5

Cinchoo ETL - CSV Lite Reader

 2 years ago
source link: https://www.codeproject.com/Articles/5320967/Cinchoo-ETL-CSV-Lite-Reader
Go to the source link to view the article. You can view the picture content, updated content and better typesetting reading experience. If the link is broken, please click the button below to view the snapshot at that time.
neoserver,ios ssh client

1. Introduction

ChoETL is an open source ETL (extract, transform and load) framework for .NET. It is a code based library for extracting data from multiple sources, transforming, and loading into your very own data warehouse in .NET environment. You can have data in your data warehouse in no time. This article talks about using CSVReader component offered by ChoETL framework. It is a simple utility class to extract CSV data from file / source.

Features:

  • Ultra-fast CSV Reader, parses CSV file quickly. (1Millon rows, 20 columns taking about ~7secs) 
  • Stream based parsers allow for ultimate performance, low resource usage, and nearly unlimited versatility scalable to any size data file, even tens or hundreds of gigabytes.
  • Follows CSV standard file rules (Multi-line, quoted columns etc.). 
  • In addition to comma, most delimiting characters can be used, including tab delimited fields.
  • Exposes IEnumarable list of objects - which is often used with LINQ query for projection, aggregation and filtration etc.
  • Supports deferred reading.
  • Ability to get typed list of objects from CSV file.

2. Requirement

This framework library is written in C# using .NET 4.5 Framework / .NET core 2.x.

3. "Hello World!" Sample

  • Open VS.NET 2013 or higher
  • Create a sample VS.NET (.NET Framework 4.5) Console Application project
  • Install ChoETL via Package Manager Console using Nuget Command based on the .NET environment:
    • Install-Package ChoETL
    • Install-Package ChoETL.NETStandard
  • Use the ChoETL namespace

Let's begin by looking into a simple example of reading CSV file having 2 columns

Listing 3.1 Sample CSV data file (Emp.csv)

Copy Code
Id,Name
1,Tom
2,Carl
3,Mark

There are number of ways you can get the CSV file parsing started with minimal setup

3.1. Quick load - Data First Approach

It is the zero config, quick way to load a CSV file in no time. No POCO object is required. Sample code below shows how to load the file

Listing 3.1.1 Load CSV file using iterator (fastest)

Copy Code
using (var r = new ChoCSVLiteReader())
{
    //Open the reader, skip the header
    foreach (var cols in r.ReadFile("emp.csv").Skip(1))
    {
        Console.WriteLine($"Id: {cols[0]}");
        Console.WriteLine($"Name: {cols[1]}");
    }
}

Sample fiddle: https://dotnetfiddle.net/kWhr27

Listing 3.1.2 Load CSV file using loop (fastest)

Copy Code
using (var r = new ChoCSVLiteReader())
{
    var recNum =  r.ReadFile("emp.csv").Skip(1).GetEnumerator();
    //Open the reader, skip the header
    while (recNum.MoveNext())
    {
        var cols = recNum.Current;
        Console.WriteLine($"Id: {cols[0]}");
        Console.WriteLine($"Name: {cols[1]}");
    }
}

Sample fiddle: https://dotnetfiddle.net/bV7nq5

You can also access csv fields by names as well. Sample below shows how to access them by names

Using ChoDynamicObject (special type of expando object)

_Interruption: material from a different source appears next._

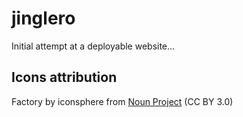 # jinglero

Initial attempt at a deployable website...

## Icons attribution

Factory by iconsphere from <a href="https://thenounproject.com/browse/icons/term/factory/" target="_blank" title="Factory Icons">Noun Project</a> (CC BY 3.0)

Listing 3.1.3 Load CSV file using column names (using ChoDynamicObject)

Copy Code
using (var r = new ChoCSVLiteReader())
{
    foreach (dynamic rec in r.ReadFile<ChoDynamicObject>("emp.csv", true))
    {
        Console.WriteLine($"Id: {rec.Id}");
        Console.WriteLine($"Name: {rec.Name}");
    }
}

Sample fiddle: https://dotnetfiddle.net/PTnx2L

Using ExpandoObject 

Listing 3.1.4 Load CSV file using column names (using ExpandoObject)

Copy Code
using (var r = new ChoCSVLiteReader())
{
    foreach (var rec in r.ReadFile<ExpandoObject>("emp.csv", true))
    {
        Console.WriteLine($"Id: {rec.Id}");
        Console.WriteLine($"Name: {rec.Name}");
    }
}

If the CSV file does not comes with header, CSVReader auto name the columns as Column1, Column2 ... in the dynamic object.

3.2. Code First Approach

This is another zero config way to parse and load CSV file using POCO class. First define a simple data class to match the underlying CSV file layout

Listing 3.2.1 Simple POCO entity class

Copy Code
public partial class EmployeeRec
{
    public int Id { get; set; }
    public string Name { get; set; } 
}

In above, the class defines two properties matching the sample CSV file template.

3.2.1 Using User Defined Mapper

Sample below shows how to load CSV using custom user defined mapper 

Listing 3.2.1.1 Load CSV file with custom user defined mapper

Copy Code
foreach (var rec in r.ReadFile<EmployeeRec>("emp.csv", true, 
     mapper: (lineno, cols, rec) =>
     {
         rec.Id = cols[0].CastTo<int>();
         rec.Name = cols[1];
     }))
{
    Console.WriteLine($"Id: {rec.Id}");
    Console.WriteLine($"Name: {rec.Name}");
}

In above sample, we take control of loading CSV values to object members using mapper function.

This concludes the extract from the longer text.